[Stored data]
• • •
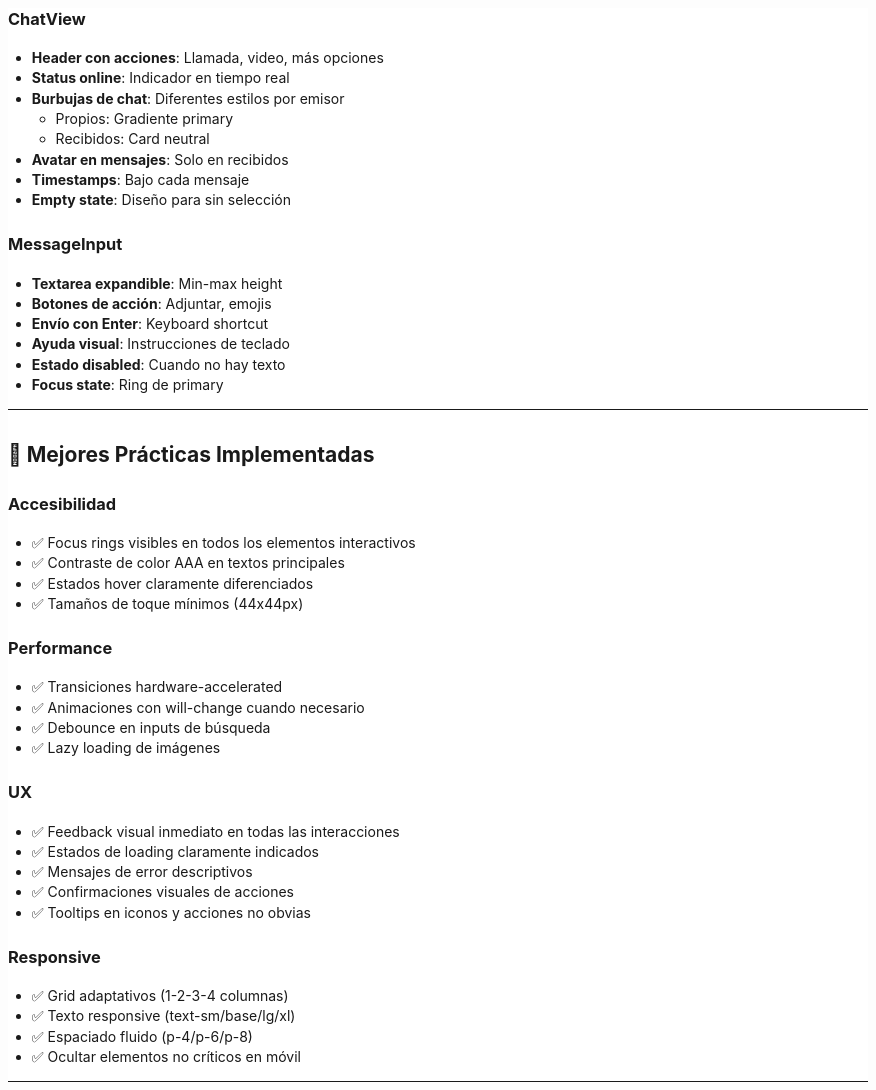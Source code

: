 ### ChatView
- **Header con acciones**: Llamada, video, más opciones
- **Status online**: Indicador en tiempo real
- **Burbujas de chat**: Diferentes estilos por emisor
  - Propios: Gradiente primary
  - Recibidos: Card neutral
- **Avatar en mensajes**: Solo en recibidos
- **Timestamps**: Bajo cada mensaje
- **Empty state**: Diseño para sin selección

### MessageInput
- **Textarea expandible**: Min-max height
- **Botones de acción**: Adjuntar, emojis
- **Envío con Enter**: Keyboard shortcut
- **Ayuda visual**: Instrucciones de teclado
- **Estado disabled**: Cuando no hay texto
- **Focus state**: Ring de primary

---

## 🎯 Mejores Prácticas Implementadas

### Accesibilidad
- ✅ Focus rings visibles en todos los elementos interactivos
- ✅ Contraste de color AAA en textos principales
- ✅ Estados hover claramente diferenciados
- ✅ Tamaños de toque mínimos (44x44px)

### Performance
- ✅ Transiciones hardware-accelerated
- ✅ Animaciones con will-change cuando necesario
- ✅ Debounce en inputs de búsqueda
- ✅ Lazy loading de imágenes

### UX
- ✅ Feedback visual inmediato en todas las interacciones
- ✅ Estados de loading claramente indicados
- ✅ Mensajes de error descriptivos
- ✅ Confirmaciones visuales de acciones
- ✅ Tooltips en iconos y acciones no obvias

### Responsive
- ✅ Grid adaptativos (1-2-3-4 columnas)
- ✅ Texto responsive (text-sm/base/lg/xl)
- ✅ Espaciado fluido (p-4/p-6/p-8)
- ✅ Ocultar elementos no críticos en móvil

---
• • •
[What is expected] Each line holding the word "primary" must be copied from the data.

[Task solution]
  - Propios: Gradiente primary
- **Focus state**: Ring de primary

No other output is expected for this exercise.